◆ Exercise directions ◆
Return all the entries exactly. No pictures.
Start of Raw data
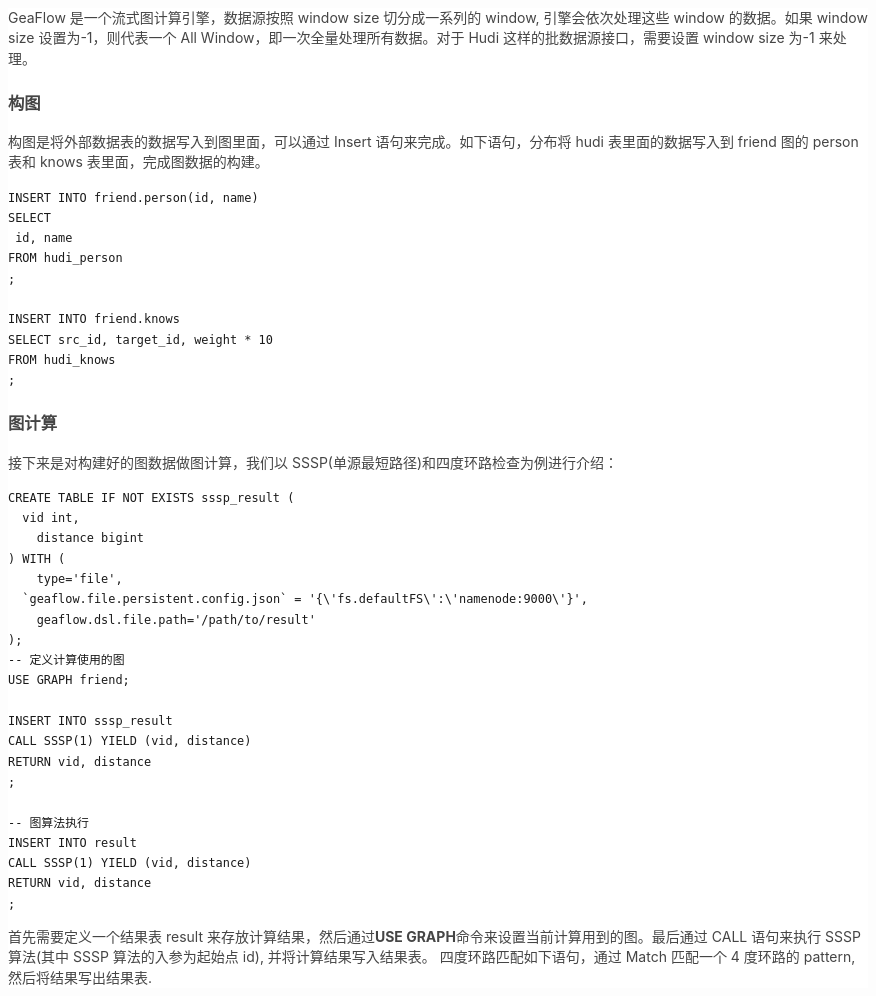 <font style="color:rgb(69, 69, 69);">GeaFlow 是一个流式图计算引擎，数据源按照 window size 切分成一系列的 window, 引擎会依次处理这些 window 的数据。如果 window size 设置为-1，则代表一个 All Window，即一次全量处理所有数据。对于 Hudi 这样的批数据源接口，需要设置 window size 为-1 来处理。</font>

### <font style="color:rgb(69, 69, 69);">构图</font>

<font style="color:rgb(69, 69, 69);">构图是将外部数据表的数据写入到图里面，可以通过 Insert 语句来完成。如下语句，分布将 hudi 表里面的数据写入到 friend 图的 person 表和 knows 表里面，完成图数据的构建。</font>

```plain
INSERT INTO friend.person(id, name)
SELECT
 id, name
FROM hudi_person
;

INSERT INTO friend.knows
SELECT src_id, target_id, weight * 10
FROM hudi_knows
;
```

### <font style="color:rgb(69, 69, 69);">图计算</font>

<font style="color:rgb(69, 69, 69);">接下来是对构建好的图数据做图计算，我们以 SSSP(单源最短路径)和四度环路检查为例进行介绍：</font>

```plain
CREATE TABLE IF NOT EXISTS sssp_result (
  vid int,
	distance bigint
) WITH (
	type='file',
  `geaflow.file.persistent.config.json` = '{\'fs.defaultFS\':\'namenode:9000\'}',
	geaflow.dsl.file.path='/path/to/result'
);
-- 定义计算使用的图
USE GRAPH friend;

INSERT INTO sssp_result
CALL SSSP(1) YIELD (vid, distance)
RETURN vid, distance
;

-- 图算法执行
INSERT INTO result
CALL SSSP(1) YIELD (vid, distance)
RETURN vid, distance
;
```

<font style="color:rgb(69, 69, 69);">首先需要定义一个结果表 result 来存放计算结果，然后通过</font>**<font style="color:rgb(69, 69, 69);">USE GRAPH</font>**<font style="color:rgb(69, 69, 69);">命令来设置当前计算用到的图。最后通过 CALL 语句来执行 SSSP 算法(其中 SSSP 算法的入参为起始点 id), 并将计算结果写入结果表。 四度环路匹配如下语句，通过 Match 匹配一个 4 度环路的 pattern,然后将结果写出结果表.</font>
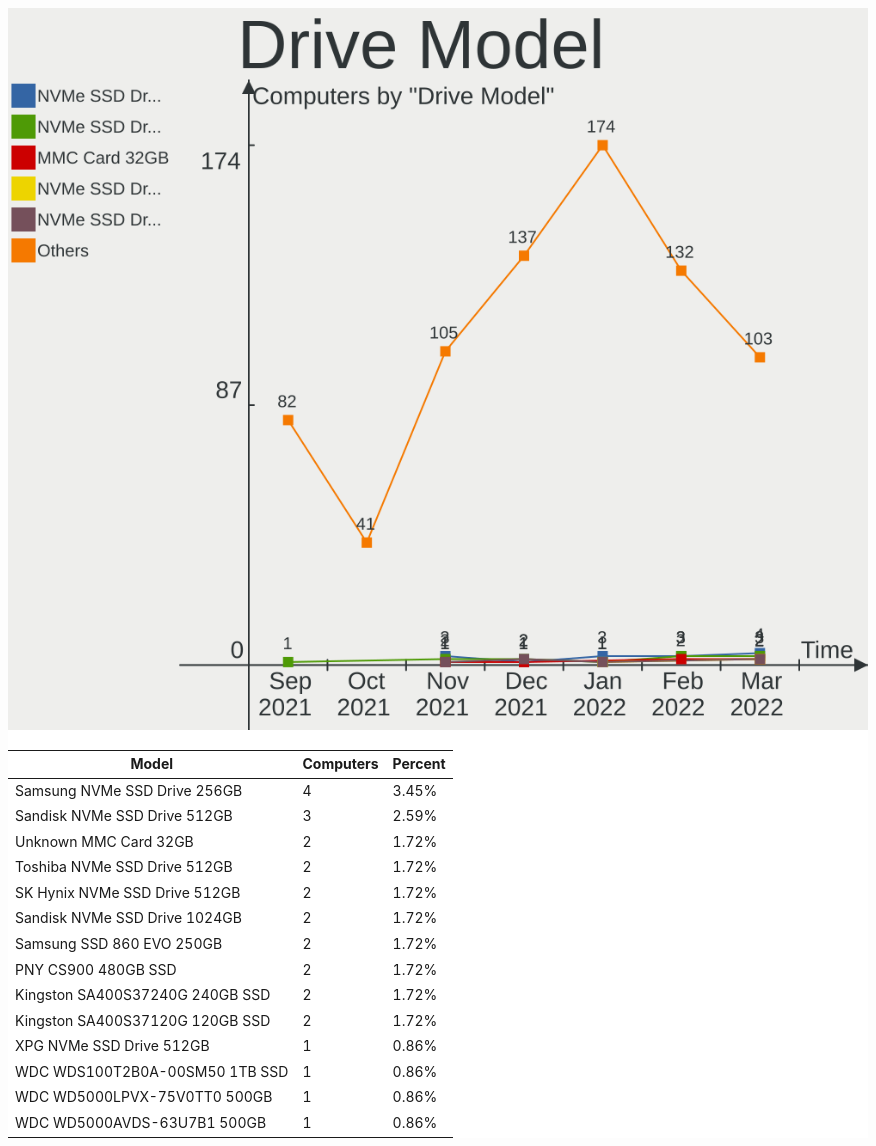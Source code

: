 ![Drive Model](./All/images/line_chart/drive_model.svg)

| Model                                   | Computers | Percent |
|-----------------------------------------|-----------|---------|
| Samsung NVMe SSD Drive 256GB            | 4         | 3.45%   |
| Sandisk NVMe SSD Drive 512GB            | 3         | 2.59%   |
| Unknown MMC Card  32GB                  | 2         | 1.72%   |
| Toshiba NVMe SSD Drive 512GB            | 2         | 1.72%   |
| SK Hynix NVMe SSD Drive 512GB           | 2         | 1.72%   |
| Sandisk NVMe SSD Drive 1024GB           | 2         | 1.72%   |
| Samsung SSD 860 EVO 250GB               | 2         | 1.72%   |
| PNY CS900 480GB SSD                     | 2         | 1.72%   |
| Kingston SA400S37240G 240GB SSD         | 2         | 1.72%   |
| Kingston SA400S37120G 120GB SSD         | 2         | 1.72%   |
| XPG NVMe SSD Drive 512GB                | 1         | 0.86%   |
| WDC WDS100T2B0A-00SM50 1TB SSD          | 1         | 0.86%   |
| WDC WD5000LPVX-75V0TT0 500GB            | 1         | 0.86%   |
| WDC WD5000AVDS-63U7B1 500GB             | 1         | 0.86%   |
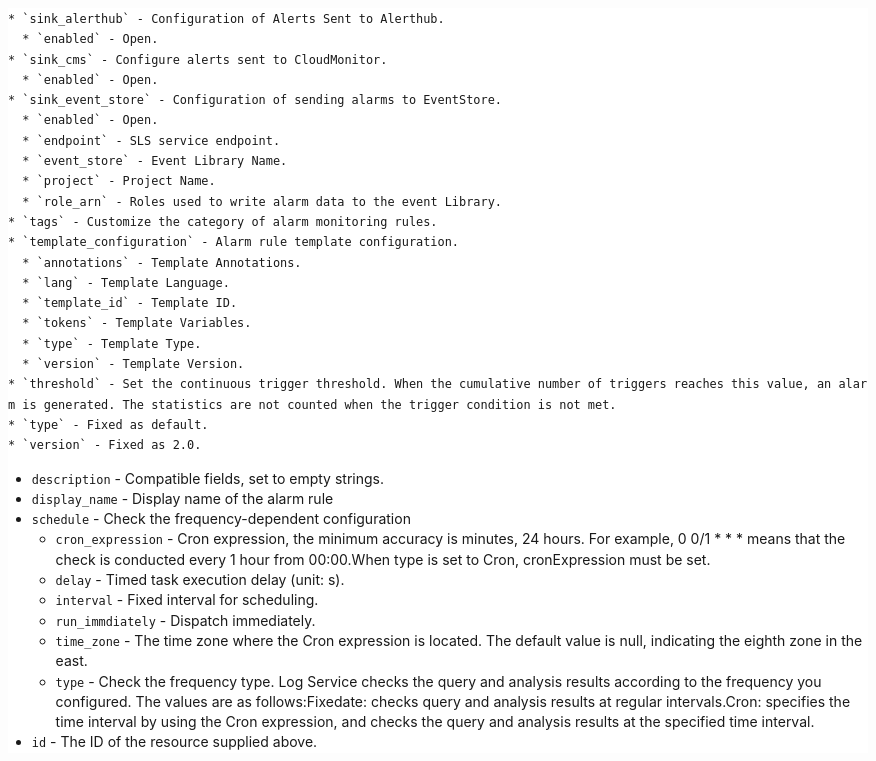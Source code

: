     * `sink_alerthub` - Configuration of Alerts Sent to Alerthub.
      * `enabled` - Open.
    * `sink_cms` - Configure alerts sent to CloudMonitor.
      * `enabled` - Open.
    * `sink_event_store` - Configuration of sending alarms to EventStore.
      * `enabled` - Open.
      * `endpoint` - SLS service endpoint.
      * `event_store` - Event Library Name.
      * `project` - Project Name.
      * `role_arn` - Roles used to write alarm data to the event Library.
    * `tags` - Customize the category of alarm monitoring rules.
    * `template_configuration` - Alarm rule template configuration.
      * `annotations` - Template Annotations.
      * `lang` - Template Language.
      * `template_id` - Template ID.
      * `tokens` - Template Variables.
      * `type` - Template Type.
      * `version` - Template Version.
    * `threshold` - Set the continuous trigger threshold. When the cumulative number of triggers reaches this value, an alarm is generated. The statistics are not counted when the trigger condition is not met.
    * `type` - Fixed as default.
    * `version` - Fixed as 2.0.
  * `description` - Compatible fields, set to empty strings.
  * `display_name` - Display name of the alarm rule
  * `schedule` - Check the frequency-dependent configuration
    * `cron_expression` - Cron expression, the minimum accuracy is minutes, 24 hours. For example, 0 0/1 * * * means that the check is conducted every 1 hour from 00:00.When type is set to Cron, cronExpression must be set.
    * `delay` - Timed task execution delay (unit: s).
    * `interval` - Fixed interval for scheduling.
    * `run_immdiately` - Dispatch immediately.
    * `time_zone` - The time zone where the Cron expression is located. The default value is null, indicating the eighth zone in the east.
    * `type` - Check the frequency type. Log Service checks the query and analysis results according to the frequency you configured. The values are as follows:Fixedate: checks query and analysis results at regular intervals.Cron: specifies the time interval by using the Cron expression, and checks the query and analysis results at the specified time interval.
  * `id` - The ID of the resource supplied above.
End of Raw data
◆ Result ◆
 <font style="color:rgb(69, 69, 69);">GeaFlow 是一个流式图计算引擎，数据源按照 window size 切分成一系列的 window, 引擎会依次处理这些 window 的数据。如果 window size 设置为-1，则代表一个 All Window，即一次全量处理所有数据。对于 Hudi 这样的批数据源接口，需要设置 window size 为-1 来处理。</font>

### <font style="color:rgb(69, 69, 69);">构图</font>

<font style="color:rgb(69, 69, 69);">构图是将外部数据表的数据写入到图里面，可以通过 Insert 语句来完成。如下语句，分布将 hudi 表里面的数据写入到 friend 图的 person 表和 knows 表里面，完成图数据的构建。</font>

```plain
INSERT INTO friend.person(id, name)
SELECT
 id, name
FROM hudi_person
;

INSERT INTO friend.knows
SELECT src_id, target_id, weight * 10
FROM hudi_knows
;
```

### <font style="color:rgb(69, 69, 69);">图计算</font>

<font style="color:rgb(69, 69, 69);">接下来是对构建好的图数据做图计算，我们以 SSSP(单源最短路径)和四度环路检查为例进行介绍：</font>

```plain
CREATE TABLE IF NOT EXISTS sssp_result (
  vid int,
	distance bigint
) WITH (
	type='file',
  `geaflow.file.persistent.config.json` = '{\'fs.defaultFS\':\'namenode:9000\'}',
	geaflow.dsl.file.path='/path/to/result'
);
-- 定义计算使用的图
USE GRAPH friend;

INSERT INTO sssp_result
CALL SSSP(1) YIELD (vid, distance)
RETURN vid, distance
;

-- 图算法执行
INSERT INTO result
CALL SSSP(1) YIELD (vid, distance)
RETURN vid, distance
;
```

<font style="color:rgb(69, 69, 69);">首先需要定义一个结果表 result 来存放计算结果，然后通过</font>**<font style="color:rgb(69, 69, 69);">USE GRAPH</font>**<font style="color:rgb(69, 69, 69);">命令来设置当前计算用到的图。最后通过 CALL 语句来执行 SSSP 算法(其中 SSSP 算法的入参为起始点 id), 并将计算结果写入结果表。 四度环路匹配如下语句，通过 Match 匹配一个 4 度环路的 pattern,然后将结果写出结果表.</font>
Source code

: ![Drive Model](./All/images/line_chart/drive_model.svg)

| Model                                   | Computers | Percent |
|-----------------------------------------|-----------|---------|
| Samsung NVMe SSD Drive 256GB            | 4         | 3.45%   |
| Sandisk NVMe SSD Drive 512GB            | 3         | 2.59%   |
| Unknown MMC Card  32GB                  | 2         | 1.72%   |
| Toshiba NVMe SSD Drive 512GB            | 2         | 1.72%   |
| SK Hynix NVMe SSD Drive 512GB           | 2         | 1.72%   |
| Sandisk NVMe SSD Drive 1024GB           | 2         | 1.72%   |
| Samsung SSD 860 EVO 250GB               | 2         | 1.72%   |
| PNY CS900 480GB SSD                     | 2         | 1.72%   |
| Kingston SA400S37240G 240GB SSD         | 2         | 1.72%   |
| Kingston SA400S37120G 120GB SSD         | 2         | 1.72%   |
| XPG NVMe SSD Drive 512GB                | 1         | 0.86%   |
| WDC WDS100T2B0A-00SM50 1TB SSD          | 1         | 0.86%   |
| WDC WD5000LPVX-75V0TT0 500GB            | 1         | 0.86%   |
| WDC WD5000AVDS-63U7B1 500GB             | 1         | 0.86%   |
Source code

:     * `sink_alerthub` - Configuration of Alerts Sent to Alerthub.
      * `enabled` - Open.
    * `sink_cms` - Configure alerts sent to CloudMonitor.
      * `enabled` - Open.
    * `sink_event_store` - Configuration of sending alarms to EventStore.
      * `enabled` - Open.
      * `endpoint` - SLS service endpoint.
      * `event_store` - Event Library Name.
      * `project` - Project Name.
      * `role_arn` - Roles used to write alarm data to the event Library.
    * `tags` - Customize the category of alarm monitoring rules.
    * `template_configuration` - Alarm rule template configuration.
      * `annotations` - Template Annotations.
      * `lang` - Template Language.
      * `template_id` - Template ID.
      * `tokens` - Template Variables.
      * `type` - Template Type.
      * `version` - Template Version.
    * `threshold` - Set the continuous trigger threshold. When the cumulative number of triggers reaches this value, an alarm is generated. The statistics are not counted when the trigger condition is not met.
    * `type` - Fixed as default.
    * `version` - Fixed as 2.0.
  * `description` - Compatible fields, set to empty strings.
  * `display_name` - Display name of the alarm rule
  * `schedule` - Check the frequency-dependent configuration
    * `cron_expression` - Cron expression, the minimum accuracy is minutes, 24 hours. For example, 0 0/1 * * * means that the check is conducted every 1 hour from 00:00.When type is set to Cron, cronExpression must be set.
    * `delay` - Timed task execution delay (unit: s).
    * `interval` - Fixed interval for scheduling.
    * `run_immdiately` - Dispatch immediately.
    * `time_zone` - The time zone where the Cron expression is located. The default value is null, indicating the eighth zone in the east.
    * `type` - Check the frequency type. Log Service checks the query and analysis results according to the frequency you configured. The values are as follows:Fixedate: checks query and analysis results at regular intervals.Cron: specifies the time interval by using the Cron expression, and checks the query and analysis results at the specified time interval.
  * `id` - The ID of the resource supplied above.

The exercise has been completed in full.